At the end of September, a total of 12 of the hedge funds tracked by Insider Monkey were bullish on this stock, a change of 71% from the previous quarter. Below, you can check out the change in hedge fund sentiment towards TA over the last 21 quarters. With the smart money's sentiment swirling, there exists an "upper tier" of noteworthy hedge fund managers who were boosting their holdings meaningfully (or already accumulated large positions).
The largest stake in TravelCenters of America Inc. (NASDAQ:TA) was held by Nantahala Capital Management, which reported holding $25.4 million worth of stock at the end of September. It was followed by SCW Capital Management with a $14.2 million position. Other investors bullish on the company included Renaissance Technologies, Stone House Capital, and Arrowstreet Capital. In terms of the portfolio weights assigned to each position SCW Capital Management allocated the biggest weight to TravelCenters of America Inc. (NASDAQ:TA), around 8.21% of its 13F portfolio. Stone House Capital is also relatively very bullish on the stock, designating 4.88 percent of its 13F equity portfolio to TA.
Consequently, some big names have been driving this bullishness. SCW Capital Management, managed by John R. Wagner, assembled the largest position in TravelCenters of America Inc. (NASDAQ:TA). SCW Capital Management had $14.2 million invested in the company at the end of the quarter. Peter Rathjens, Bruce Clarke and John Campbell's Arrowstreet Capital also initiated a $3.6 million position during the quarter. The following funds were also among the new TA investors: Israel Englander's Millennium Management, Donald Sussman's Paloma Partners, and Gavin Saitowitz and Cisco J. del Valle's Prelude Capital (previously Springbok Capital).
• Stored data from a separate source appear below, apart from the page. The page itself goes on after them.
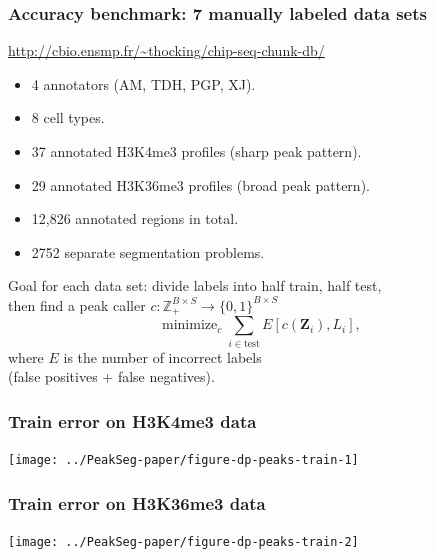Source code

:\documentclass{beamer}
\DeclareMathOperator*{\minimize}{minimize}
\newcommand{\ZZ}{\mathbb Z}
\begin{document}
\begin{frame}
  \frametitle{Accuracy benchmark: 7 manually labeled data sets}
  \url{http://cbio.ensmp.fr/~thocking/chip-seq-chunk-db/}
  \begin{itemize}
  \item 4 annotators (AM, TDH, PGP, XJ).
  \item 8 cell types.
  \item 37 annotated H3K4me3 profiles (sharp peak pattern).
  \item 29 annotated H3K36me3 profiles (broad peak pattern).
  \item 12,826 annotated regions in total.
  \item 2752 separate segmentation problems.
  \end{itemize}
  Goal for each data set: divide labels into half train, half test,\\
  then find a peak caller $c:\ZZ_+^{B\times S} \rightarrow
  \{0,1\}^{B\times S}$
  \begin{equation*}
    \minimize_c \sum_{i\in\text{test}} E[c(\mathbf Z_i),  L_i],
  \end{equation*}
  where $E$ is the number of incorrect labels\\(false positives + false
  negatives).
\end{frame}

\begin{frame}
  \frametitle{Train error on H3K4me3 data}
  \texttt{[image: ../PeakSeg-paper/figure-dp-peaks-train-1]}
\end{frame}

\begin{frame}
  \frametitle{Train error on H3K36me3 data}
  \texttt{[image: ../PeakSeg-paper/figure-dp-peaks-train-2]}
\end{frame}
\end{document}
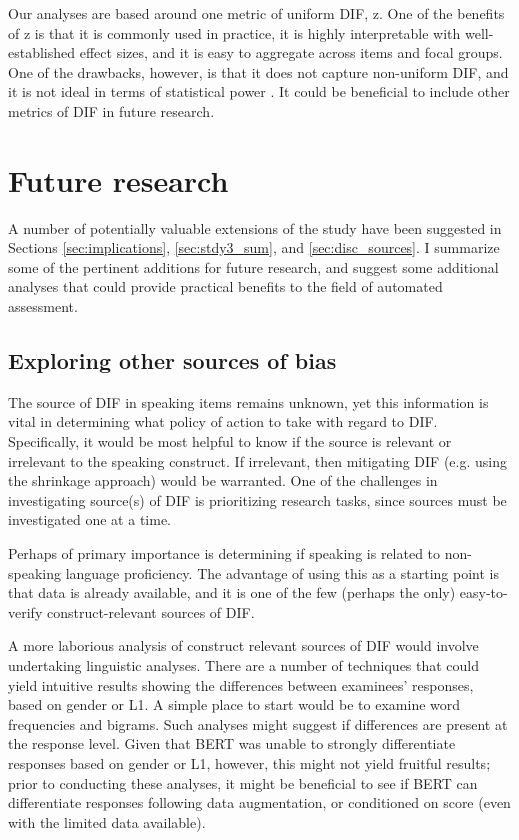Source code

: \documentclass [PhD] {uclathes}
\begin{document}
Our analyses are based around one metric of uniform DIF, z. One of the benefits of z is that it is commonly used in practice, it is highly interpretable with well-established effect sizes, and it is easy to aggregate across items and focal groups. One of the drawbacks, however, is that it does not capture non-uniform DIF, and it is not ideal in terms of statistical power \citep{woods2013}. It could be beneficial to include other metrics of DIF in future research.

\section{Future research}

A number of potentially valuable extensions of the study have been suggested in Sections \ref{sec:implications}, \ref{sec:stdy3_sum}, and \ref{sec:disc_sources}. I summarize some of the pertinent additions for future research, and suggest some additional analyses that could provide practical benefits to the field of automated assessment.

\subsection{Exploring other sources of bias}

The source of DIF in speaking items remains unknown, yet this information is vital in determining what policy of action to take with regard to DIF. Specifically, it would be most helpful to know if the source is relevant or irrelevant to the speaking construct. If irrelevant, then mitigating DIF (e.g. using the shrinkage approach) would be warranted. One of the challenges in investigating source(s) of DIF is prioritizing research tasks, since sources must be investigated one at a time. 

Perhaps of primary importance is determining if speaking is related to non-speaking language proficiency. The advantage of using this as a starting point is that data is already available, and it is one of the few (perhaps the only) easy-to-verify construct-relevant sources of DIF. 

A more laborious analysis of construct relevant sources of DIF would involve undertaking linguistic analyses. There are a number of techniques that could yield intuitive results showing the differences between examinees’ responses, based on gender or L1. A simple place to start would be to examine word frequencies and bigrams. Such analyses might suggest if differences are present at the response level. Given that BERT was unable to strongly differentiate responses based on gender or L1, however, this might not yield fruitful results; prior to conducting these analyses, it might be beneficial to see if BERT can differentiate responses following data augmentation, or conditioned on score (even with the limited data available). 
\end{document}
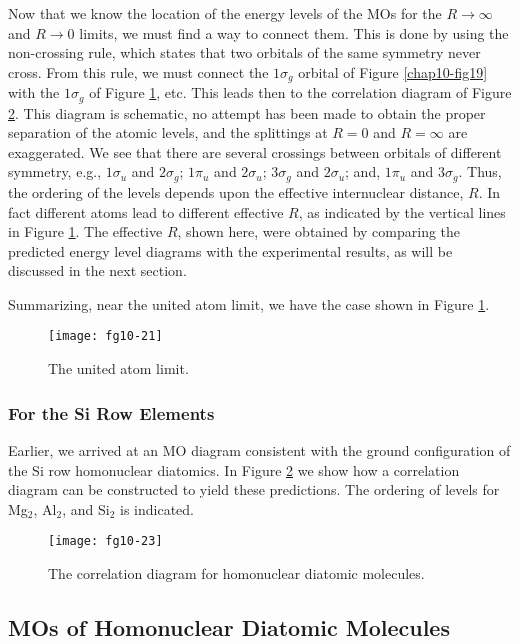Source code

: Now that we know the location of the energy levels of the MOs for the
$R \rightarrow \infty$ and $R\rightarrow 0$ limits, we must find a way
to connect them.  This is done by using the non-crossing rule, which
states that two orbitals of the same symmetry never cross.  From this
rule, we must connect the $1 \sigma_g$ orbital of Figure
\ref{chap10-fig19} with the $1 \sigma_g$ of Figure \ref{chap10-fig21},
etc.  This leads then to the correlation diagram of Figure
\ref{chap10-fig23}. This diagram is schematic, no attempt has been
made to obtain the proper separation of the atomic levels, and the
splittings at $R = 0$ and $R = \infty$ are exaggerated.  We see that
there are several crossings between orbitals of different symmetry,
e.g., $1 \sigma_u$ and $2 \sigma_g$; $1 \pi_u$ and $2\sigma_u$; $3
\sigma_g$ and $2 \sigma_u$;  and, $1 \pi_u$ and $3 \sigma_g$.  Thus, 
the ordering of the levels depends upon the effective internuclear
distance, $R$. In fact different atoms lead to different effective
$R$, as indicated by the vertical lines in Figure
\ref{chap10-fig21}. The effective $R$, shown here, were obtained by
comparing the predicted energy level diagrams with the experimental
results, as will be discussed in the next section.

Summarizing, near the united atom limit, we have the case shown in
Figure \ref{chap10-fig21}.


\begin{figure}
\texttt{[image: fg10-21]}
\caption{The united atom limit.}
\label{chap10-fig21}
\end{figure}

\subsubsection{For the Si Row Elements}

Earlier, we arrived at an MO diagram consistent with
the ground configuration of the Si row homonuclear diatomics. In
Figure \ref{chap10-fig23} we show how a correlation diagram can be
constructed to yield these predictions. The ordering of levels for
Mg$_2$, Al$_2$, and Si$_2$ is indicated.


\begin{figure}
\texttt{[image: fg10-23]}
\caption{The correlation diagram for homonuclear diatomic molecules.}
\label{chap10-fig23}
\end{figure}


\subsection{MOs of Homonuclear Diatomic Molecules}

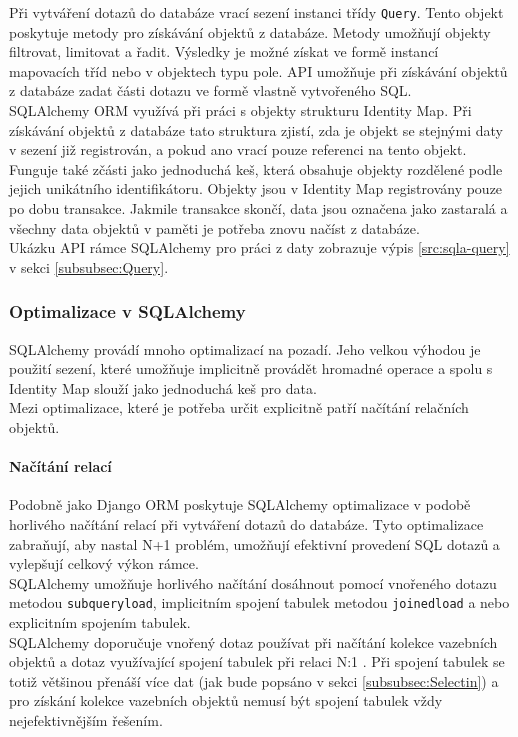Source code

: \documentclass[ing,male,java,dept456]{diploma}						%
\begin{document}
Při vytváření dotazů do databáze vrací sezení instanci třídy \lstinline[style=inlinepython]|Query|. Tento objekt poskytuje metody pro získávání objektů z databáze. Metody umožňují objekty filtrovat, limitovat a řadit. Výsledky je možné získat ve formě instancí mapovacích tříd nebo v objektech typu pole. API umožňuje při získávání objektů z databáze zadat části dotazu ve formě vlastně vytvořeného SQL. \\
SQLAlchemy ORM využívá při práci s objekty strukturu Identity Map. Při získávání objektů z databáze tato struktura zjistí, zda je objekt se stejnými daty v sezení již registrován, a pokud ano vrací pouze referenci na tento objekt. Funguje také zčásti jako jednoduchá keš, která obsahuje objekty rozdělené podle jejich unikátního identifikátoru. Objekty jsou v Identity Map registrovány pouze po dobu transakce. Jakmile transakce skončí, data jsou označena jako zastaralá a všechny data objektů v paměti je potřeba znovu načíst z databáze. \\
Ukázku API rámce SQLAlchemy pro práci z daty zobrazuje výpis \ref{src:sqla-query} v sekci \ref{subsubsec:Query}.

\subsubsection{Optimalizace v SQLAlchemy}
\label{subsubsec:sqla-opt}

SQLAlchemy provádí mnoho optimalizací na pozadí. Jeho velkou výhodou je použití sezení, které umožňuje implicitně provádět hromadné operace a spolu s Identity Map slouží jako jednoduchá keš pro data. \\
Mezi optimalizace, které je potřeba určit explicitně patří načítání relačních objektů.

\paragraph{Načítání relací}
Podobně jako Django ORM poskytuje SQLAlchemy optimalizace v podobě horlivého načítání relací při vytváření dotazů do databáze. Tyto optimalizace zabraňují, aby nastal N+1 problém, umožňují efektivní provedení SQL dotazů a vylepšují celkový výkon rámce. \\
SQLAlchemy umožňuje horlivého načítání dosáhnout pomocí vnořeného dotazu metodou \lstinline[style=inlinepython]|subqueryload|, implicitním spojení tabulek metodou \lstinline[style=inlinepython]|joinedload| a nebo explicitním spojením tabulek. \\
SQLAlchemy doporučuje vnořený dotaz používat při načítání kolekce vazebních objektů a dotaz využívající spojení tabulek při relaci N:1 \cite{sqla-doc}. Při spojení tabulek se totiž většinou přenáší více dat (jak bude popsáno v sekci \ref{subsubsec:Selectin}) a pro získání kolekce vazebních objektů nemusí být spojení tabulek vždy nejefektivnějším řešením.
\end{document}
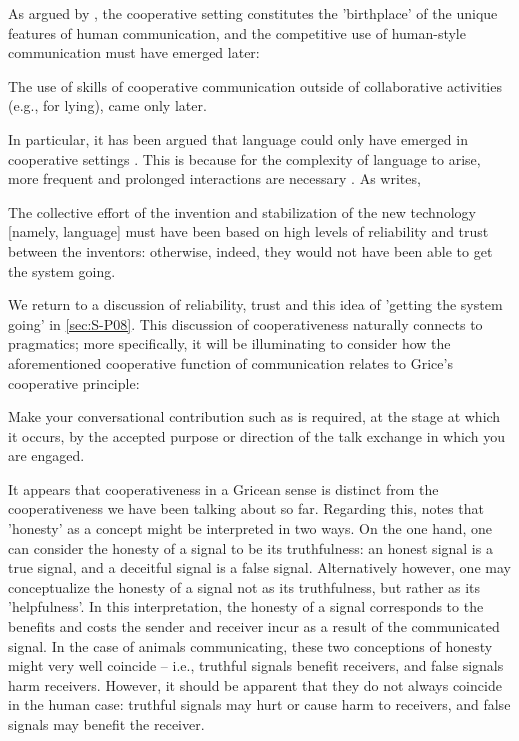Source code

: As argued by \citet{Tomasello08, Tomasello09}, the cooperative setting constitutes the 'birthplace' of the unique features of human communication, and the competitive use of human-style communication must have emerged later:
\begin{quoting}
    The use of skills of cooperative communication outside of collaborative activities (e.g., for lying), came only later.
\end{quoting}
In particular, it has been argued that language could only have emerged in cooperative settings \citep{Tomasello08, Dor17}.
This is because for the complexity of language to arise, more frequent and prolonged interactions are necessary \citep{Benitez21}. As \citet{Dor17} writes,
\begin{quoting}
    The collective effort of the invention and stabilization of the new technology [namely, language] must have been based on high levels of reliability and trust between the inventors: otherwise, indeed, they would not have been able to get the system going.
\end{quoting}
We return to a discussion of reliability, trust and this idea of 'getting the system going' in \cref{sec:S-P08}.
This discussion of cooperativeness naturally connects to pragmatics; more specifically, it will be illuminating to consider how the aforementioned cooperative function of communication relates to Grice's cooperative principle:
\begin{quoting}
    Make your conversational contribution such as is required, at the stage at which it occurs, by the accepted purpose or direction of the talk exchange in which you are engaged.
    \hfill \citep[p.~45]{Grice75}
\end{quoting}
It appears that cooperativeness in a Gricean sense is distinct from the cooperativeness we have been talking about so far.
Regarding this, \citet{Dor17} notes that 'honesty' as a concept might be interpreted in two ways. On the one hand, one can consider the honesty of a signal to be its truthfulness: an honest signal is a true signal, and a deceitful signal is a false signal. Alternatively however, one may conceptualize the honesty of a signal not as its truthfulness, but rather as its 'helpfulness'. In this interpretation, the honesty of a signal corresponds to the benefits and costs the sender and receiver incur as a result of the communicated signal. In the case of animals communicating, these two conceptions of honesty might very well coincide -- i.e., truthful signals benefit receivers, and false signals harm receivers. However, it should be apparent that they do not always coincide in the human case: truthful signals may hurt or cause harm to receivers, and false signals may benefit the receiver.

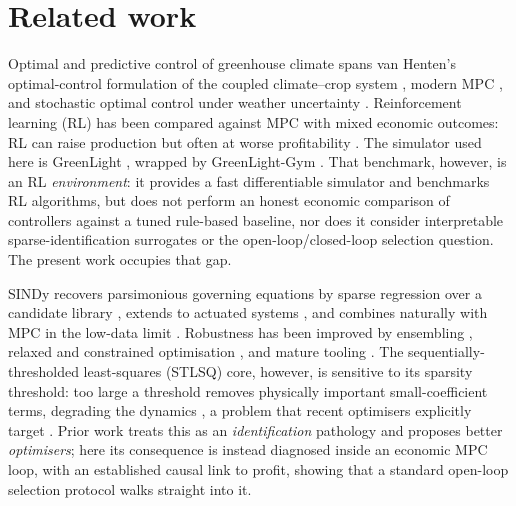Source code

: \documentclass[preprint,3p]{elsarticle}
\begin{document}
\section{Related work}
\label{sec:related}

Optimal and predictive control of greenhouse climate spans van Henten's
optimal-control formulation of the coupled climate--crop system
\citep{vanhenten1994thesis,vanhenten2009timescale}, modern MPC
\citep{lin2021greenhousempc,chenyou2020ddrmpc}, and stochastic optimal control under
weather uncertainty \citep{vanmourik2023stochastic}. Reinforcement learning (RL) has
been compared against MPC with mixed economic outcomes: RL can raise production but
often at worse profitability
\citep{morcego2023rlvsmpc,mallick2024rlmpc,adaptiverobust2025greenhouse}. The
simulator used here is GreenLight \citep{katzin2020greenlight,katzin2021led}, wrapped
by GreenLight-Gym \citep{vanlaatum2025greenlightgym}. That benchmark, however, is an
RL \emph{environment}: it provides a fast differentiable simulator and benchmarks RL
algorithms, but does not perform an honest economic comparison of controllers against
a tuned rule-based baseline, nor does it consider interpretable sparse-identification
surrogates or the open-loop/closed-loop selection question. The present work occupies
that gap.

SINDy recovers parsimonious governing equations by sparse regression over a candidate
library \citep{brunton2016sindy}, extends to actuated systems \citep{brunton2016sindyc},
and combines naturally with MPC in the low-data limit \citep{kaiser2018sindympc}.
Robustness has been improved by ensembling \citep{fasel2022ensemble}, relaxed and
constrained optimisation \citep{champion2020sr3}, and mature tooling
\citep{desilva2020pysindy,kaptanoglu2022pysindy}. The sequentially-thresholded
least-squares (STLSQ) core, however, is sensitive to its sparsity threshold: too
large a threshold removes physically important small-coefficient terms, degrading the
dynamics \citep{cortiella2021sparse,mangan2017modelselection}, a problem that recent
optimisers explicitly target \citep{balanceguided2026}. Prior work treats this as an
\emph{identification} pathology and proposes better \emph{optimisers}; here its
consequence is instead diagnosed inside an economic MPC loop, with an established
causal link to profit, showing that a standard open-loop selection protocol walks
straight into it.
\end{document}
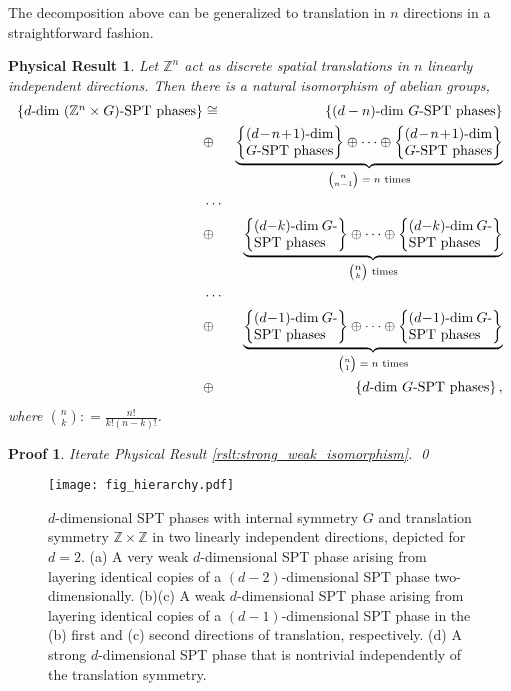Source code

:\documentclass[sort&compress]{elsarticle}
\theoremstyle{theoremstyle}
\theoremstyle{framedtheoremstyle}
\newtheorem{rslt}{Physical Result}
\theoremstyle{definitionstyle}
\theoremstyle{definitionstyle}
\theoremstyle{definitionstyle}
\theoremstyle{definitionstyle}
\theoremstyle{nameddefinitionstyle}
\theoremstyle{framednameddefinitionstyle}
\theoremstyle{proofstyle}
\newtheorem{pf}{Proof}
\theoremstyle{definitionstyle}
\newcommand{\ZZZ}{\mathbb{Z}}
\newcommand{\coloneq}{\mathrel{\mathop:}=}
\newcommand{\isomorphic}{\cong}
\newcommand{\braces}[1]{\left\{ #1 \right\}}
\begin{document}
The decomposition above can be generalized to translation in $n$ directions in a straightforward fashion.

\begin{framed}\begin{rslt}\label{rslt:hierarchy}
Let $\ZZZ^n$ act as discrete spatial translations in $n$ linearly independent directions. Then there is a natural isomorphism of abelian groups,
\begin{eqnarray}
\braces{\mbox{$d$-dim $(\ZZZ^n \times G)$-SPT phases}} 
&\isomorphic&
\braces{\mbox{$(d-n)$-dim $G$-SPT phases}} \nonumber\\
&\oplus&
\underbrace{
\braces{\parbox{2.2cm}{$(d-n+1)$-dim $G$-SPT phases}} \oplus \cdots \oplus \braces{\parbox{2.2cm}{$(d-n+1)$-dim $G$-SPT phases}}
}_{\text{${n \choose n-1} = n$~times}}
\nonumber\\
&\cdots&
\nonumber\\
&\oplus&
\underbrace{
\braces{\parbox{2.1cm}{$(d-k)$-dim $G$-SPT phases}} \oplus \cdots \oplus \braces{\parbox{2.1cm}{$(d-k)$-dim $G$-SPT phases}}
}_{\text{$n \choose k$~times}}
\nonumber\\
&\cdots&
\nonumber\\
&\oplus&
\underbrace{
\braces{\parbox{2.1cm}{$(d-1)$-dim $G$-SPT phases}} \oplus \cdots \oplus \braces{\parbox{2.1cm}{$(d-1)$-dim $G$-SPT phases}}
}_{\text{${n \choose 1} = n$~times}}
\nonumber\\
&\oplus&
\braces{\mbox{$d$-dim $G$-SPT phases}},
\end{eqnarray}
where ${n \choose k} \coloneq \frac{n!}{k! (n-k)!}$.
\end{rslt}\end{framed}

\begin{pf}
Iterate Physical Result \ref{rslt:strong_weak_isomorphism}.
\qed\end{pf}

\begin{figure}
    \centering
    \texttt{[image: fig\_hierarchy.pdf]}
    \caption{$d$-dimensional SPT phases with internal symmetry $G$ and translation symmetry $\ZZZ \times \ZZZ$ in two linearly independent directions, depicted for $d=2$. (a) A very weak $d$-dimensional SPT phase arising from layering identical copies of a $(d-2)$-dimensional SPT phase two-dimensionally. (b)(c) A weak $d$-dimensional SPT phase arising from layering identical copies of a $(d-1)$-dimensional SPT phase in the (b) first and (c) second directions of translation, respectively. (d) A strong $d$-dimensional SPT phase that is nontrivial independently of the translation symmetry.}
    \label{fig:hierarchy}
\end{figure}
\end{document}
Let's now review hedge fund activity in other stocks similar to TravelCenters of America Inc. (NASDAQ:TA). We will take a look at Microvision, Inc. (NASDAQ:MVIS), Citizens, Inc. (NYSE:CIA), Oppenheimer Holdings Inc. (NYSE:OPY), Powell Industries, Inc. (NASDAQ:POWL), Jounce Therapeutics, Inc. (NASDAQ:JNCE), Mesabi Trust (NYSE:MSB), and VYNE Therapeutics Inc. (NASDAQ:VYNE). All of these stocks' market caps are similar to TA's market cap.
[table] Ticker, No of HFs with positions, Total Value of HF Positions (x1000), Change in HF Position MVIS,2,237,0 CIA,2,2160,0 OPY,10,20369,2 POWL,13,27224,0 JNCE,12,14074,0 MSB,5,37474,0 VYNE,10,54821,-4 Average,7.7,22337,-0.3 [/table]
View table here if you experience formatting issues.
As you can see these stocks had an average of 7.7 hedge funds with bullish positions and the average amount invested in these stocks was $22 million. That figure was $62 million in TA's case. Powell Industries, Inc. (NASDAQ:POWL) is the most popular stock in this table. On the other hand Microvision, Inc. (NASDAQ:MVIS) is the least popular one with only 2 bullish hedge fund positions. TravelCenters of America Inc. (NASDAQ:TA) is not the most popular stock in this group but hedge fund interest is still above average. Our overall hedge fund sentiment score for TA is 78. Stocks with higher number of hedge fund positions relative to other stocks as well as relative to their historical range receive a higher sentiment score. Our calculations showed that top 20 most popular stocks among hedge funds returned 41.3% in 2019 and outperformed the S&P 500 ETF (SPY) by 10 percentage points. These stocks gained 32.9% in 2020 through December 8th and still beat the market by 16.2 percentage points. Hedge funds were also right about betting on TA as the stock returned 71% since the end of Q3 (through 12/8) and outperformed the market. Hedge funds were rewarded for their relative bullishness.